PURPOSE: As the role of clinical ethics consultation in health care advances, there are calls to standardize the process of consultation. The Ethics Committee at Memorial Sloan Kettering Cancer Center (MSK) hypothesized that the process of requesting an ethics consultation could be improved by instituting an electronic health record (EHR) order for consultation requests. This report summarizes the impact of adopting an EHR order for ethics consultation requests at MSK. METHODS: This retrospective review of all clinical ethics consultations requested at a tertiary cancer center from May 2017 to February 2020 spans 17 months before and after implementation of an electronic order for consultation requests. Summary statistics are presented using Pearson chi-square analyses with a significance level of 0.05. RESULTS: There was a significant increase in the total number of consultation requests placed after implementation of the EHR order (n = 165, 0.08% of total patients) compared with before (n = 108, 0.05% of total patients; P = .007). The number of consults requested by providers from inpatient ( P = .02) and outpatient ( P = .04) settings significantly increased.
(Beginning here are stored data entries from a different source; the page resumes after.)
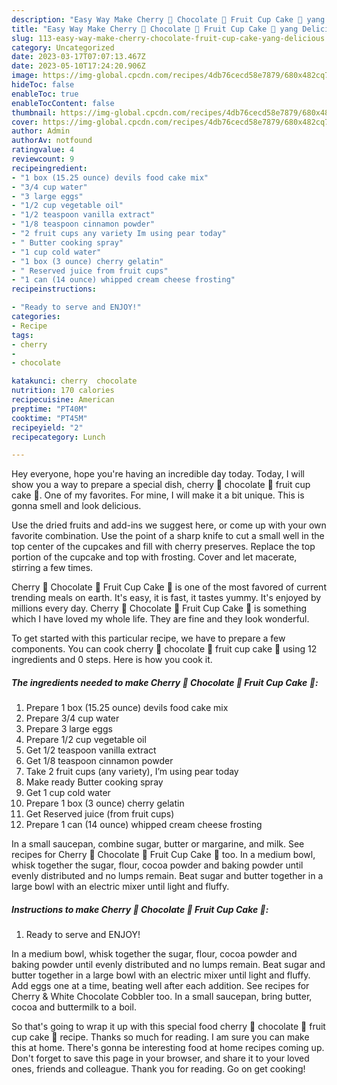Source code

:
 ```yaml
---
description: "Easy Way Make Cherry 🍒 Chocolate 🍫 Fruit Cup Cake 🍰 yang Delicious"
title: "Easy Way Make Cherry 🍒 Chocolate 🍫 Fruit Cup Cake 🍰 yang Delicious"
slug: 113-easy-way-make-cherry-chocolate-fruit-cup-cake-yang-delicious
category: Uncategorized
date: 2023-03-17T07:07:13.467Z
date: 2023-05-10T17:24:20.906Z
image: https://img-global.cpcdn.com/recipes/4db76cecd58e7879/680x482cq70/cherry-chocolate-fruit-cup-cake-recipe-main-photo.jpg
hideToc: false
enableToc: true
enableTocContent: false
thumbnail: https://img-global.cpcdn.com/recipes/4db76cecd58e7879/680x482cq70/cherry-chocolate-fruit-cup-cake-recipe-main-photo.jpg
cover: https://img-global.cpcdn.com/recipes/4db76cecd58e7879/680x482cq70/cherry-chocolate-fruit-cup-cake-recipe-main-photo.jpg
author: Admin
authorAv: notfound
ratingvalue: 4
reviewcount: 9
recipeingredient:
- "1 box (15.25 ounce) devils food cake mix"
- "3/4 cup water"
- "3 large eggs"
- "1/2 cup vegetable oil"
- "1/2 teaspoon vanilla extract"
- "1/8 teaspoon cinnamon powder"
- "2 fruit cups any variety Im using pear today"
- " Butter cooking spray"
- "1 cup cold water"
- "1 box (3 ounce) cherry gelatin"
- " Reserved juice from fruit cups"
- "1 can (14 ounce) whipped cream cheese frosting"
recipeinstructions:

- "Ready to serve and ENJOY!"
categories:
- Recipe
tags:
- cherry
- 
- chocolate

katakunci: cherry  chocolate 
nutrition: 170 calories
recipecuisine: American
preptime: "PT40M"
cooktime: "PT45M"
recipeyield: "2"
recipecategory: Lunch

---
```



Hey everyone, hope you're having an incredible day today. Today, I will show you a way to prepare a special dish, cherry 🍒 chocolate 🍫 fruit cup cake 🍰. One of my favorites. For mine, I will make it a bit unique. This is gonna smell and look delicious.

Use the dried fruits and add-ins we suggest here, or come up with your own favorite combination. Use the point of a sharp knife to cut a small well in the top center of the cupcakes and fill with cherry preserves. Replace the top portion of the cupcake and top with frosting. Cover and let macerate, stirring a few times.

Cherry 🍒 Chocolate 🍫 Fruit Cup Cake 🍰 is one of the most favored of current trending meals on earth. It's easy, it is fast, it tastes yummy. It's enjoyed by millions every day. Cherry 🍒 Chocolate 🍫 Fruit Cup Cake 🍰 is something which I have loved my whole life. They are fine and they look wonderful.


To get started with this particular recipe, we have to prepare a few components. You can cook cherry 🍒 chocolate 🍫 fruit cup cake 🍰 using 12 ingredients and 0 steps. Here is how you cook it.

<!--inarticleads1-->

##### The ingredients needed to make Cherry 🍒 Chocolate 🍫 Fruit Cup Cake 🍰:

1. Prepare 1 box (15.25 ounce) devils food cake mix
1. Prepare 3/4 cup water
1. Prepare 3 large eggs
1. Prepare 1/2 cup vegetable oil
1. Get 1/2 teaspoon vanilla extract
1. Get 1/8 teaspoon cinnamon powder
1. Take 2 fruit cups (any variety), I’m using pear today
1. Make ready  Butter cooking spray
1. Get 1 cup cold water
1. Prepare 1 box (3 ounce) cherry gelatin
1. Get  Reserved juice (from fruit cups)
1. Prepare 1 can (14 ounce) whipped cream cheese frosting


In a small saucepan, combine sugar, butter or margarine, and milk. See recipes for Cherry 🍒 Chocolate 🍫 Fruit Cup Cake 🍰 too. In a medium bowl, whisk together the sugar, flour, cocoa powder and baking powder until evenly distributed and no lumps remain. Beat sugar and butter together in a large bowl with an electric mixer until light and fluffy. 

<!--inarticleads2-->

##### Instructions to make Cherry 🍒 Chocolate 🍫 Fruit Cup Cake 🍰:


1. Ready to serve and ENJOY!

In a medium bowl, whisk together the sugar, flour, cocoa powder and baking powder until evenly distributed and no lumps remain. Beat sugar and butter together in a large bowl with an electric mixer until light and fluffy. Add eggs one at a time, beating well after each addition. See recipes for Cherry &amp; White Chocolate Cobbler too. In a small saucepan, bring butter, cocoa and buttermilk to a boil. 

So that's going to wrap it up with this special food cherry 🍒 chocolate 🍫 fruit cup cake 🍰 recipe. Thanks so much for reading. I am sure you can make this at home. There's gonna be interesting food at home recipes coming up. Don't forget to save this page in your browser, and share it to your loved ones, friends and colleague. Thank you for reading. Go on get cooking!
The proportion of consults placed by medical versus nonmedical providers remained unchanged ( P = .32). CONCLUSION: In this large single-institution retrospective study, implementation of an EHR order for ethics consultation requests was associated with a significant increase in the number of consultation requests. Implementation of an electronic order may decrease barriers to ethics consultation in diverse practice settings. Further longitudinal, multicenter studies are needed to assess strategies to improve access to clinical ethics consultation for oncology patients.